Figure 1.
Schematic diagram describing the zinc finger nuclease yeast two-hybrid (ZFN-Y2H) system to identify protein–protein interactions.
(A) Traditional ZFNs are composed of a fused protein of a zinc finger DNA-binding domain (ZFP) and a non-specific nuclease domain (FokI), in which ZFPs recognize binding sites and recruit dimers of FokI to cleave DNA specifically and highly efficiently. (B) A known protein partner X is expressed as a fusion protein with BCR-ZFP for the bait, and another known protein Y or cDNA library is fused with FokI as the prey. When proteins X and Y interact with each other, FokI is recruited as a dimer to cleave a target site within Gal4 and generate double-strand breaks (DSBs), which could be repaired by single-strand annealing (SSA). Thus, a functional Gal4 DNA-binding domain (DBD) and activation domain (AD) are restored, which drives the expression of reporter genes. (C) Illustration of p53-SV40LT and WDSV orfA-E2F5 interactions in this Y2H system.
Figure 2.
Detection of the function of ZFNs with different distances between the ZFP and FokI domains.
(A) Detection of auxotrophic selection pressure. Yeast strain AH109 was transformed with a reporter plasmid and different ZFNs. Transformed yeast colonies were spotted? on non-selective medium and selective medium, and they were grown at 30°C for 3 days. (B) Relative β-galactosidase activity assay. Three independent transformants were assayed in each group. The transformants of pADH-Gal4 were the positive control, and β-galactosidase activity was set to 100%. Error bars represent the standard deviation from 3 independent experiments.
Figure 3.
Confirmation of the ZFN-mediated protein identification system.
Upon the interaction of well-known proteins fused with BCRZFP and FokI, ZFNs were functional and successfully cleaved DNA at target sites. (A) Transformants with the reporter vector only cannot survive on plates lacking histidine and adenine. In contrast, colonies were observed on plates with histidine, adenine, and G418. (B) Co-transformants pRS-ZFP and pYE-FokI empty expression vectors cannot survive on plates lacking histidine and adenine. (C) Transformants of the ZFP-SV40LT fusion protein and FokI-p53 fusion protein. Upon the interaction of p53 and SV40LT, ZFNs were reconstituted and bound the target binding site.
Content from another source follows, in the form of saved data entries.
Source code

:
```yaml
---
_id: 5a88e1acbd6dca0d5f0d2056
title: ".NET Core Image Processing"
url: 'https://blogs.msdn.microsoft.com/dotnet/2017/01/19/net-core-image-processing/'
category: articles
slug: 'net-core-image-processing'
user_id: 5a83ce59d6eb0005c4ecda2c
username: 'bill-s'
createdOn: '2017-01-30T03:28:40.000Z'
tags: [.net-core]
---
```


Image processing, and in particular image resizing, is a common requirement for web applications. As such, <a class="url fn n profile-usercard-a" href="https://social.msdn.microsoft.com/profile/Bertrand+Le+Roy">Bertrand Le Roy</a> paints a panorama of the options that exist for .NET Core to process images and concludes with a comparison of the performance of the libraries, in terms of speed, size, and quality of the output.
Subsequently, colonies grew on plates lacking histidine and adenine upon the restoration of functional Gal4. (D) Co-transformation of BCRZFP-orfA and FokI-E2F5 expression vectors into reporter yeast cells. Transformants survived on plates lacking histidine and adenine. (E) Co-transformation of ZFP-SV40LT and FokI-E2F5 expression vectors into reporter yeast cells. (F) Co-transformation of ZFP-orfA and p53 expression vectors into reporter yeast cells. No colonies survived on selective plates when yeast co-expression of non-cognate proteins. No cross reactivity was observed between either SV40LT/E2F5 or orfA/p53. L, leucine; T, tryptophan; H, histidine; A, adenine; and G, G418.
Figure 4.
Further investigations of protein interactions.
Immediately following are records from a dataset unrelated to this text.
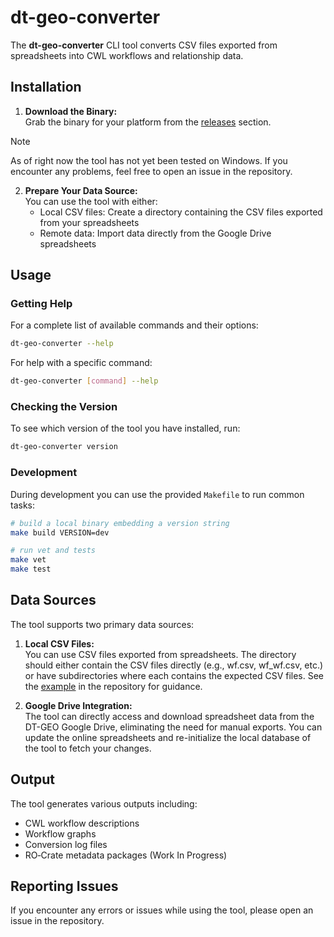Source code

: # dt-geo-converter

The **dt-geo-converter** CLI tool converts CSV files exported from spreadsheets into CWL workflows and relationship data.

## Installation

1. **Download the Binary:**  
   Grab the binary for your platform from the [releases](https://github.com/Marco-Salvi/dt-geo-db/releases) section.

> [!NOTE]
> As of right now the tool has not yet been tested on Windows. If you encounter any problems, feel free to open an issue in the repository.

2. **Prepare Your Data Source:**  
   You can use the tool with either:
   - Local CSV files: Create a directory containing the CSV files exported from your spreadsheets
   - Remote data: Import data directly from the Google Drive spreadsheets

## Usage

### Getting Help

For a complete list of available commands and their options:

```bash
dt-geo-converter --help
```

For help with a specific command:

```bash
dt-geo-converter [command] --help
```

### Checking the Version

To see which version of the tool you have installed, run:

```bash
dt-geo-converter version
```

### Development

During development you can use the provided `Makefile` to run common tasks:

```bash
# build a local binary embedding a version string
make build VERSION=dev

# run vet and tests
make vet
make test
```

## Data Sources

The tool supports two primary data sources:

1. **Local CSV Files:**  
   You can use CSV files exported from spreadsheets. The directory should either contain the CSV files directly (e.g., wf.csv, wf_wf.csv, etc.) or have subdirectories where each contains the expected CSV files. See the [example](./data) in the repository for guidance.

2. **Google Drive Integration:**  
   The tool can directly access and download spreadsheet data from the DT-GEO Google Drive, eliminating the need for manual exports. You can update the online spreadsheets and re-initialize the local database of the tool to fetch your changes.

## Output

The tool generates various outputs including:

- CWL workflow descriptions
- Workflow graphs
- Conversion log files
- RO‑Crate metadata packages (Work In Progress)

## Reporting Issues

If you encounter any errors or issues while using the tool, please open an issue in the repository.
(A) Serial dilutions of yeast transformant colonies that were spotted on plates with histidine and adenine all showed robust growth. Under the auxotrophic selection pressure, colonies containing reporter vectors and empty expression vectors did not grow. In contrast, colonies containing reporter vectors and ZFP-p53 + FokI-SV40LT or ZFP-orfA + FokI-E2F5 protein pair expression vectors grew well. (B) Relative β-galactosidase activity assay. Three independent transformants were assayed in each group. Error bars represent the standard deviation from 3 independent experiments. (C) Western blot was performed to validate ZFP- and FokI- fusion proteins expression in yeast.
Figure 5.
Specificity test for library screening via this system.
(A) Performance of orfA screening in a library. Hybrid products were plated on non-selective and selective plates respectively. (B) Double digestion of library plasmids recovered from candidate yeast colonies. To determine the insert size in prey vectors, extracted plasmids from positive colonies were digested by BamHI and XhoI.